As part of our NSF funded research in the past 18 months, we developed an algorithm for fully automatic head pose estimation (Marks, Hershey, Roddey, & Movellan, 2003). See Figure 1.
The system is a generative model, called G-flow, which tracks nonrigid objects in 3D from 2D video data. This problem, which is crucial to many potential applications in computer vision, is challenging because of the observed variation in 2D images over time caused by a variety of sources in the world, such as rigid motion, nonrigid motion, changes in lighting source, and changes in brightness as surfaces change orientation or bend with respect to the luminance source. State of the art computer vision methods for face tracking in 3D simultaneously estimate rigid motion (head pose) and nonrigid motion (facial expression) using optic flow (e.g. Torresani et al., 2001; Brand, 2001). Optic Flow-based tracking methods such as these make few assumptions about the appearance of the object being tracked, but they require good knowledge of the current location of the object and have a tendency to drift as errors accumulate. Model initialization and recovery from drift are open questions that are typically handled using hieuristic methods.G-flow incorporates template-based tracking with flow-based tracking in a generative model framework. See Figure 2.
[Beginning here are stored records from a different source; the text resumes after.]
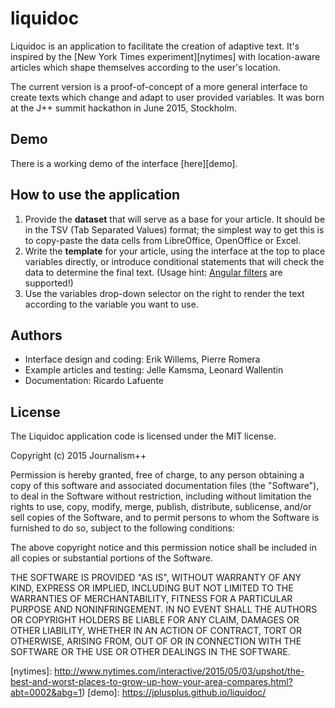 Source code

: # liquidoc

Liquidoc is an application to facilitate the creation of adaptive text. It's inspired 
by the [New York Times experiment][nytimes] with location-aware articles which shape themselves 
according to the user's location.

The current version is a proof-of-concept of a more general interface to create texts which change
and adapt to user provided variables. It was born at the J++ summit hackathon in June 2015,
Stockholm.


## Demo

There is a working demo of the interface [here][demo].


## How to use the application

1. Provide the **dataset** that will serve as a base for your article. It should be in the TSV 
   (Tab Separated Values) format; the simplest way to get this is to copy-paste the data cells from 
   LibreOffice, OpenOffice or Excel.
2. Write the **template** for your article, using the interface at the top to place variables 
   directly, or introduce conditional statements that will check the data to determine the final 
   text. (Usage hint: [Angular filters](https://docs.angularjs.org/guide/filter) are supported!)
3. Use the variables drop-down selector on the right to render the text according to the variable 
   you want to use.


## Authors

* Interface design and coding: Erik Willems, Pierre Romera
* Example articles and testing: Jelle Kamsma, Leonard Wallentin
* Documentation: Ricardo Lafuente


## License

The Liquidoc application code is licensed under the MIT license.

Copyright (c) 2015 Journalism++

Permission is hereby granted, free of charge, to any person obtaining a copy
of this software and associated documentation files (the "Software"), to deal
in the Software without restriction, including without limitation the rights
to use, copy, modify, merge, publish, distribute, sublicense, and/or sell
copies of the Software, and to permit persons to whom the Software is
furnished to do so, subject to the following conditions:

The above copyright notice and this permission notice shall be included in
all copies or substantial portions of the Software.

THE SOFTWARE IS PROVIDED "AS IS", WITHOUT WARRANTY OF ANY KIND, EXPRESS OR
IMPLIED, INCLUDING BUT NOT LIMITED TO THE WARRANTIES OF MERCHANTABILITY,
FITNESS FOR A PARTICULAR PURPOSE AND NONINFRINGEMENT. IN NO EVENT SHALL THE
AUTHORS OR COPYRIGHT HOLDERS BE LIABLE FOR ANY CLAIM, DAMAGES OR OTHER
LIABILITY, WHETHER IN AN ACTION OF CONTRACT, TORT OR OTHERWISE, ARISING FROM,
OUT OF OR IN CONNECTION WITH THE SOFTWARE OR THE USE OR OTHER DEALINGS IN
THE SOFTWARE.


[nytimes]: http://www.nytimes.com/interactive/2015/05/03/upshot/the-best-and-worst-places-to-grow-up-how-your-area-compares.html?abt=0002&abg=1)
[demo]: https://jplusplus.github.io/liquidoc/
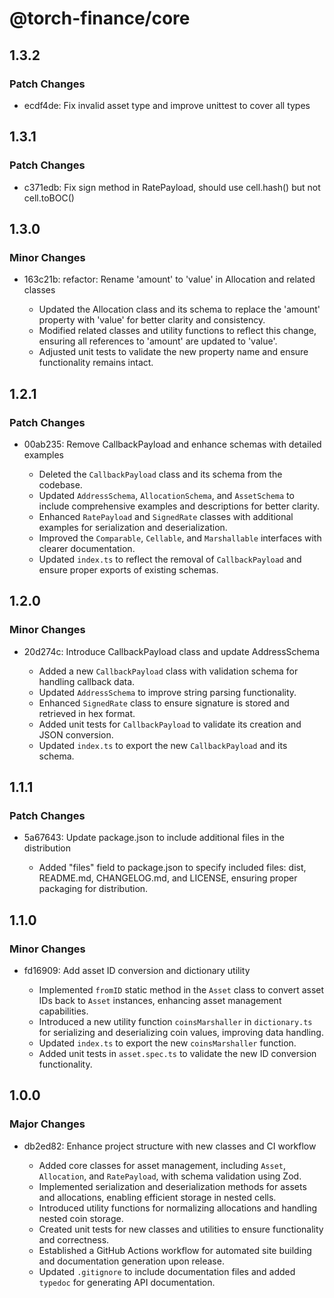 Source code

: # @torch-finance/core

## 1.3.2

### Patch Changes

- ecdf4de: Fix invalid asset type and improve unittest to cover all types

## 1.3.1

### Patch Changes

- c371edb: Fix sign method in RatePayload, should use cell.hash() but not cell.toBOC()

## 1.3.0

### Minor Changes

- 163c21b: refactor: Rename 'amount' to 'value' in Allocation and related classes

  - Updated the Allocation class and its schema to replace the 'amount' property with 'value' for better clarity and consistency.
  - Modified related classes and utility functions to reflect this change, ensuring all references to 'amount' are updated to 'value'.
  - Adjusted unit tests to validate the new property name and ensure functionality remains intact.

## 1.2.1

### Patch Changes

- 00ab235: Remove CallbackPayload and enhance schemas with detailed examples

  - Deleted the `CallbackPayload` class and its schema from the codebase.
  - Updated `AddressSchema`, `AllocationSchema`, and `AssetSchema` to include comprehensive examples and descriptions for better clarity.
  - Enhanced `RatePayload` and `SignedRate` classes with additional examples for serialization and deserialization.
  - Improved the `Comparable`, `Cellable`, and `Marshallable` interfaces with clearer documentation.
  - Updated `index.ts` to reflect the removal of `CallbackPayload` and ensure proper exports of existing schemas.

## 1.2.0

### Minor Changes

- 20d274c: Introduce CallbackPayload class and update AddressSchema

  - Added a new `CallbackPayload` class with validation schema for handling callback data.
  - Updated `AddressSchema` to improve string parsing functionality.
  - Enhanced `SignedRate` class to ensure signature is stored and retrieved in hex format.
  - Added unit tests for `CallbackPayload` to validate its creation and JSON conversion.
  - Updated `index.ts` to export the new `CallbackPayload` and its schema.

## 1.1.1

### Patch Changes

- 5a67643: Update package.json to include additional files in the distribution

  - Added "files" field to package.json to specify included files: dist, README.md, CHANGELOG.md, and LICENSE, ensuring proper packaging for distribution.

## 1.1.0

### Minor Changes

- fd16909: Add asset ID conversion and dictionary utility

  - Implemented `fromID` static method in the `Asset` class to convert asset IDs back to `Asset` instances, enhancing asset management capabilities.
  - Introduced a new utility function `coinsMarshaller` in `dictionary.ts` for serializing and deserializing coin values, improving data handling.
  - Updated `index.ts` to export the new `coinsMarshaller` function.
  - Added unit tests in `asset.spec.ts` to validate the new ID conversion functionality.

## 1.0.0

### Major Changes

- db2ed82: Enhance project structure with new classes and CI workflow

  - Added core classes for asset management, including `Asset`, `Allocation`, and `RatePayload`, with schema validation using Zod.
  - Implemented serialization and deserialization methods for assets and allocations, enabling efficient storage in nested cells.
  - Introduced utility functions for normalizing allocations and handling nested coin storage.
  - Created unit tests for new classes and utilities to ensure functionality and correctness.
  - Established a GitHub Actions workflow for automated site building and documentation generation upon release.
  - Updated `.gitignore` to include documentation files and added `typedoc` for generating API documentation.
In contrast to flow-based approaches, template based approaches are more robust to position uncertainty, but require good knowledge of the graylevel appearance of the object. Templates are less tolerant to image variations (e.g. due to changes in pose, illumination, or facial expression), and typically require dynamic updating of the templates and periodic re-registration, which again are typically performed using hieuristics. The inference algorithm in G-flow unifies optic-flow and template-based tracking methods, dynamically adjusting the relative weights of each in a principled manner. Optimal inference is performed efficiently by using a bank of kalman filters for texture whose parameters are updated by an optic-flow like algorithm. This inference algorithm promises principled solutions to the issues of model initialization, recovery from drift, and dynamic updating of templates. In G-flow, motion estimates are constrained by a 3D face model that can undergo nonrigid deformation defined by a set of morph basis functions. See Figure 3
At present, the system requires calibration to estimate the face geometry of each individual and his/her morph basis functions. Our future work is to learn a set of person-independent morph basis functions that will enable Gflow to operate in a person-independent way. These will be learned from a dataset of face deformations in 3D.